No entanto, a rainha D. Leonor de Portugal, recorrera a mulheres de diferentes
origens se bem que quase sempre casadas com membros da nobreza de serviço na
corte há várias gerações. Segundo a tradição portuguesa, anterior ao nascimento
do reino, procurava-se por esse meio reforçar os laços de fidelidade entre os
membros da família real com certas linhagens estratégicas. Não apenas através
das amas de leite e dos seus maridos, mas também por meio da relação que se
criava entre os infantes e os respectivos irmãos de leite ou colaços. Esta
circunstância também ocorreria no caso da infanta Joana com o filho da sua
ama. Afonso de Sequeira, seu colaço, chegaria a ser um dos oficiais mais
importantes da casa de Joana como rainha de Castela. É provável que
pertencesse à mesma linhagem do aio do avô paterno da infanta o antigo mestre
de Avis, mais tarde João I de Portugal.
NOTA: Frei Fernando Rodrigues de Sequeira (morte provável em
1431), aio do mestre de Avis
em 1387, futuro João I de Portugal, comendador-mor em 1430. Também não se pode
descartar que fosse aparentado com Leonor Gonçalves, que fora uma das amas do
herdeiro, e irmã de outra ama de leite de Afonso V, Catarina Gonçalves, casada
com Martim Vaz de Sequeira, possível parente ou até descendente de frei Fernando.
Com o que se manifestaria a origem
social algo modesta das amas eleitas pela rainha D. Leonor,
possivelmente em Évora, que se compensava
genealogicamente através da sua união com pessoal da nobreza de serviço na
corte. Mecia de Sequeira, outra possível parente do descendente de frei Fernando,
foi certamente ama da princesa santa
Joana de Portugal, sobrinha carnal da nossa biografada.

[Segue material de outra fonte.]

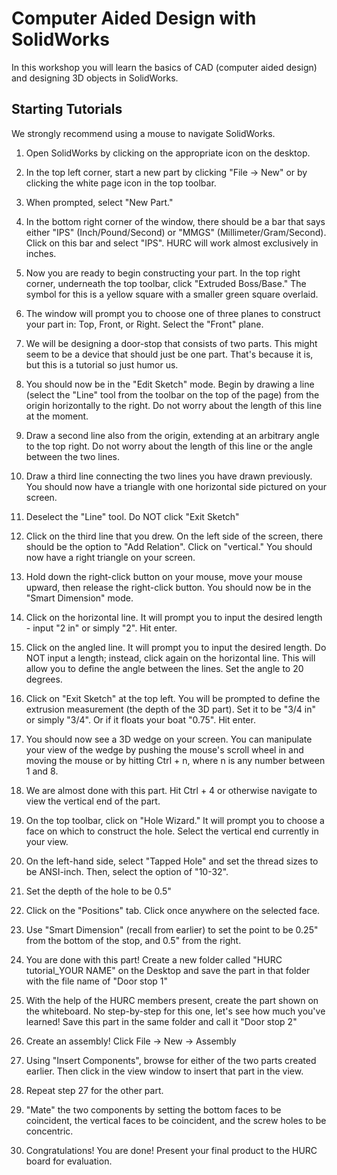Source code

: # Computer Aided Design with SolidWorks

In this workshop you will learn the basics of CAD (computer aided design) and designing 3D objects in SolidWorks.

## Starting Tutorials

We strongly recommend using a mouse to navigate SolidWorks.

1. Open SolidWorks by clicking on the appropriate icon on the desktop.

2. In the top left corner, start a new part by clicking "File -> New" or by clicking the white page icon in the top toolbar.

3. When prompted, select "New Part."

4. In the bottom right corner of the window, there should be a bar that says either "IPS" (Inch/Pound/Second) or "MMGS" (Millimeter/Gram/Second). Click on this bar and select "IPS". HURC will work almost exclusively in inches.

5. Now you are ready to begin constructing your part. In the top right corner, underneath the top toolbar, click "Extruded Boss/Base." The symbol for this is a yellow square with a smaller green square overlaid.

6. The window will prompt you to choose one of three planes to construct your part in: Top, Front, or Right. Select the "Front" plane.

7. We will be designing a door-stop that consists of two parts. This might seem to be a device that should just be one part. That's because it is, but this is a tutorial so just humor us.

8. You should now be in the "Edit Sketch" mode. Begin by drawing a line (select the "Line" tool from the toolbar on the top of the page) from the origin horizontally to the right. Do not worry about the length of this line at the moment.

9. Draw a second line also from the origin, extending at an arbitrary angle to the top right. Do not worry about the length of this line or the angle between the two lines.

10. Draw a third line connecting the two lines you have drawn previously. You should now have a triangle with one horizontal side pictured on your screen.

11. Deselect the "Line" tool. Do NOT click "Exit Sketch"

12. Click on the third line that you drew. On the left side of the screen, there should be the option to "Add Relation". Click on "vertical." You should now have a right triangle on your screen.

13. Hold down the right-click button on your mouse, move your mouse upward, then release the right-click button. You should now be in the "Smart Dimension" mode.

14. Click on the horizontal line. It will prompt you to input the desired length - input "2 in" or simply "2". Hit enter.

15. Click on the angled line. It will prompt you to input the desired length. Do NOT input a length; instead, click again on the horizontal line. This will allow you to define the angle between the lines. Set the angle to 20 degrees.

16. Click on "Exit Sketch" at the top left. You will be prompted to define the extrusion measurement (the depth of the 3D part). Set it to be "3/4 in" or simply "3/4". Or if it floats your boat "0.75". Hit enter.

17. You should now see a 3D wedge on your screen. You can manipulate your view of the wedge by pushing the mouse's scroll wheel in and moving the mouse or by hitting Ctrl + n, where n is any number between 1 and 8.

18. We are almost done with this part. Hit Ctrl + 4 or otherwise navigate to view the vertical end of the part.

19. On the top toolbar, click on "Hole Wizard." It will prompt you to choose a face on which to construct the hole. Select the vertical end currently in your view.

20. On the left-hand side, select "Tapped Hole" and set the thread sizes to be ANSI-inch. Then, select the option of "10-32".

21. Set the depth of the hole to be 0.5"

22. Click on the "Positions" tab. Click once anywhere on the selected face.

23. Use "Smart Dimension" (recall from earlier) to set the point to be 0.25" from the bottom of the stop, and 0.5" from the right.

24. You are done with this part! Create a new folder called "HURC tutorial_YOUR NAME" on the Desktop and save the part in that folder with the file name of "Door stop 1"

25. With the help of the HURC members present, create the part shown on the whiteboard. No step-by-step for this one, let's see how much you've learned! Save this part in the same folder and call it "Door stop 2"

26. Create an assembly! Click File -> New -> Assembly

27. Using "Insert Components", browse for either of the two parts created earlier. Then click in the view window to insert that part in the view.

28. Repeat step 27 for the other part.

29. "Mate" the two components by setting the bottom faces to be coincident, the vertical faces to be coincident, and the screw holes to be concentric.

30. Congratulations! You are done! Present your final product to the HURC board for evaluation.
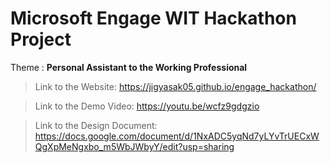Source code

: # Microsoft Engage WIT Hackathon Project
Theme : **Personal Assistant to the Working Professional**
> Link to the Website: https://jigyasak05.github.io/engage_hackathon/

> Link to the Demo Video: https://youtu.be/wcfz9gdgzio

> Link to the Design Document: https://docs.google.com/document/d/1NxADC5yqNd7yLYvTrUECxWQgXpMeNgxbo_m5WbJWbyY/edit?usp=sharing



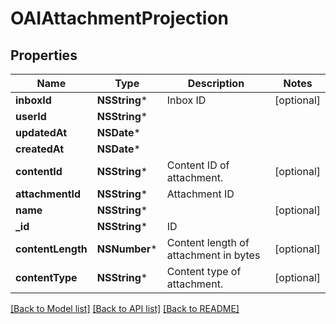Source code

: # OAIAttachmentProjection

## Properties
Name | Type | Description | Notes
------------ | ------------- | ------------- | -------------
**inboxId** | **NSString*** | Inbox ID | [optional] 
**userId** | **NSString*** |  | 
**updatedAt** | **NSDate*** |  | 
**createdAt** | **NSDate*** |  | 
**contentId** | **NSString*** | Content ID of attachment. | [optional] 
**attachmentId** | **NSString*** | Attachment ID | 
**name** | **NSString*** |  | [optional] 
**_id** | **NSString*** | ID | 
**contentLength** | **NSNumber*** | Content length of attachment in bytes | [optional] 
**contentType** | **NSString*** | Content type of attachment. | [optional] 

[[Back to Model list]](../README#documentation-for-models) [[Back to API list]](../README#documentation-for-api-endpoints) [[Back to README]](../README)


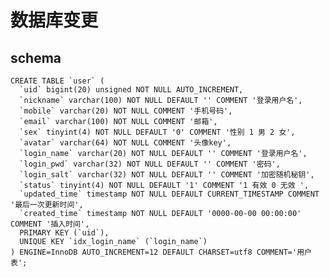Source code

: 数据库变更
=============================

## schema

    CREATE TABLE `user` (
      `uid` bigint(20) unsigned NOT NULL AUTO_INCREMENT,
      `nickname` varchar(100) NOT NULL DEFAULT '' COMMENT '登录用户名',
      `mobile` varchar(20) NOT NULL COMMENT '手机号码',
      `email` varchar(100) NOT NULL COMMENT '邮箱',
      `sex` tinyint(4) NOT NULL DEFAULT '0' COMMENT '性别 1 男 2 女',
      `avatar` varchar(64) NOT NULL COMMENT '头像key',
      `login_name` varchar(20) NOT NULL DEFAULT '' COMMENT '登录用户名',
      `login_pwd` varchar(32) NOT NULL DEFAULT '' COMMENT '密码',
      `login_salt` varchar(32) NOT NULL DEFAULT '' COMMENT '加密随机秘钥',
      `status` tinyint(4) NOT NULL DEFAULT '1' COMMENT '1 有效 0 无效 ',
      `updated_time` timestamp NOT NULL DEFAULT CURRENT_TIMESTAMP COMMENT '最后一次更新时间',
      `created_time` timestamp NOT NULL DEFAULT '0000-00-00 00:00:00' COMMENT '插入时间',
      PRIMARY KEY (`uid`),
      UNIQUE KEY `idx_login_name` (`login_name`)
    ) ENGINE=InnoDB AUTO_INCREMENT=12 DEFAULT CHARSET=utf8 COMMENT='用户表';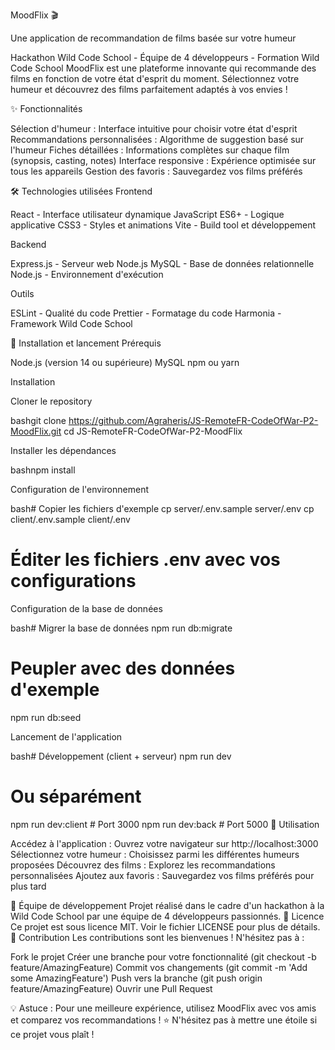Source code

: MoodFlix 🎬

Une application de recommandation de films basée sur votre humeur

Hackathon Wild Code School - Équipe de 4 développeurs - Formation Wild Code School
MoodFlix est une plateforme innovante qui recommande des films en fonction de votre état d'esprit du moment. Sélectionnez votre humeur et découvrez des films parfaitement adaptés à vos envies !

✨ Fonctionnalités

Sélection d'humeur : Interface intuitive pour choisir votre état d'esprit
Recommandations personnalisées : Algorithme de suggestion basé sur l'humeur
Fiches détaillées : Informations complètes sur chaque film (synopsis, casting, notes)
Interface responsive : Expérience optimisée sur tous les appareils
Gestion des favoris : Sauvegardez vos films préférés

🛠️ Technologies utilisées
Frontend

React - Interface utilisateur dynamique
JavaScript ES6+ - Logique applicative
CSS3 - Styles et animations
Vite - Build tool et développement

Backend

Express.js - Serveur web Node.js
MySQL - Base de données relationnelle
Node.js - Environnement d'exécution

Outils

ESLint - Qualité du code
Prettier - Formatage du code
Harmonia - Framework Wild Code School

🚀 Installation et lancement
Prérequis

Node.js (version 14 ou supérieure)
MySQL
npm ou yarn

Installation

Cloner le repository

bashgit clone https://github.com/Agraheris/JS-RemoteFR-CodeOfWar-P2-MoodFlix.git
cd JS-RemoteFR-CodeOfWar-P2-MoodFlix

Installer les dépendances

bashnpm install

Configuration de l'environnement

bash# Copier les fichiers d'exemple
cp server/.env.sample server/.env
cp client/.env.sample client/.env

# Éditer les fichiers .env avec vos configurations

Configuration de la base de données

bash# Migrer la base de données
npm run db:migrate

# Peupler avec des données d'exemple
npm run db:seed

Lancement de l'application

bash# Développement (client + serveur)
npm run dev

# Ou séparément
npm run dev:client  # Port 3000
npm run dev:back    # Port 5000
📱 Utilisation

Accédez à l'application : Ouvrez votre navigateur sur http://localhost:3000
Sélectionnez votre humeur : Choisissez parmi les différentes humeurs proposées
Découvrez des films : Explorez les recommandations personnalisées
Ajoutez aux favoris : Sauvegardez vos films préférés pour plus tard

👥 Équipe de développement
Projet réalisé dans le cadre d'un hackathon à la Wild Code School par une équipe de 4 développeurs passionnés.
📄 Licence
Ce projet est sous licence MIT. Voir le fichier LICENSE pour plus de détails.
🤝 Contribution
Les contributions sont les bienvenues ! N'hésitez pas à :

Fork le projet
Créer une branche pour votre fonctionnalité (git checkout -b feature/AmazingFeature)
Commit vos changements (git commit -m 'Add some AmazingFeature')
Push vers la branche (git push origin feature/AmazingFeature)
Ouvrir une Pull Request


💡 Astuce : Pour une meilleure expérience, utilisez MoodFlix avec vos amis et comparez vos recommandations !
⭐ N'hésitez pas à mettre une étoile si ce projet vous plaît !
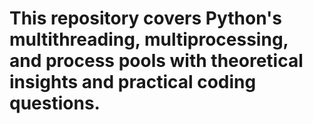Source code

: # This repository covers Python's multithreading, multiprocessing, and process pools with theoretical insights and practical coding questions.
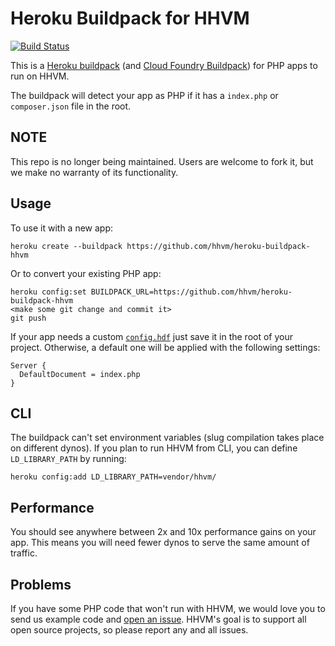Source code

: # Heroku Buildpack for HHVM 

[![Build Status](https://travis-ci.org/hhvm/heroku-buildpack-hhvm.png?branch=master)](https://travis-ci.org/hhvm/heroku-buildpack-hhvm)

This is a [Heroku buildpack](http://devcenter.heroku.com/articles/buildpacks) (and [Cloud Foundry Buildpack](http://docs.cloudfoundry.com/docs/using/deploying-apps/buildpacks.html))
for PHP apps to run on HHVM.

The buildpack will detect your app as PHP if it has a `index.php` or `composer.json` file in the 
root. 

## NOTE

This repo is no longer being maintained. Users are welcome to fork it, but we make no warranty of its functionality.

## Usage

To use it with a new app:

    heroku create --buildpack https://github.com/hhvm/heroku-buildpack-hhvm

Or to convert your existing PHP app:

    heroku config:set BUILDPACK_URL=https://github.com/hhvm/heroku-buildpack-hhvm
    <make some git change and commit it>
    git push

If your app needs a custom [`config.hdf`](https://github.com/facebook/hiphop-php/wiki/Runtime-options) just save it in the root of your project. Otherwise, a default one will be applied with the following settings:

    Server {
      DefaultDocument = index.php
    }

## CLI
The buildpack can't set environment variables (slug compilation takes place on different dynos). If you plan to run HHVM from CLI, you can define `LD_LIBRARY_PATH` by running:
    
    heroku config:add LD_LIBRARY_PATH=vendor/hhvm/

## Performance

You should see anywhere between 2x and 10x performance gains on your app. 
This means you will need fewer dynos to serve the same amount of traffic.

## Problems

If you have some PHP code that won't run with HHVM, we would love you to send 
us example code and [open an issue](https://github.com/facebook/hhvm/). 
HHVM's goal is to support all open source projects, so please report any and 
all issues.
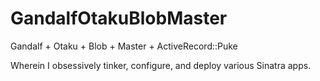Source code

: GandalfOtakuBlobMaster
======================

Gandalf + Otaku + Blob + Master + ActiveRecord::Puke

Wherein I obsessively tinker, configure, and deploy various Sinatra apps.
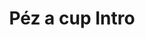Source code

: ---
layout: entry
title: Péz a cup Intro
organization: RTR
usagedate: 1996
language: rt
fulltitle: Péz a cup Intro (1996)
watermark: RTR
---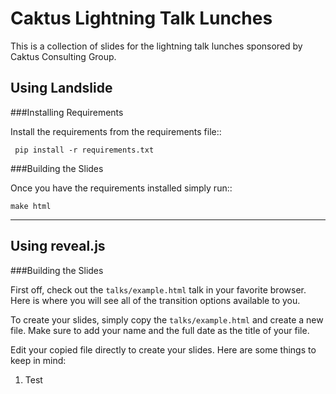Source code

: Caktus Lightning Talk Lunches 
==============================

This is a collection of slides for the lightning talk lunches sponsored by Caktus Consulting Group.

Using Landslide
---------


###Installing Requirements


Install the requirements from the requirements file::

     pip install -r requirements.txt


###Building the Slides


Once you have the requirements installed simply run::

    make html


-----------------------------------


Using reveal.js 
----------

###Building the Slides


First off, check out the <code>talks/example.html</code> talk in your favorite browser. Here is where you will see all of the transition options available to you.

To create your slides, simply copy the <code>talks/example.html</code> and create a new file. Make sure to add your name and the full date as the title of your file.

Edit your copied file directly to create your slides. Here are some things to keep in mind:


1. Test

Por isso chama a atenção o facto de a documentação nunca mencionar a
identidade da sua mãe. Sobretudo porque o elenco das amas de leite da casa real
portuguesa é um dos mais bem documentados entre os reinos da Cristandade, em
especial a partlr da instauração da dinastia de Avis». In A Rainha Adúltera, Joana de
Portugal e o Enigma da Excelente Senhora, Crónica de uma difamação anunciada,
Marsilio Cassotti, A Esfera dos Livros, Lisboa, 2012, ISBN 978-989-626-405-5.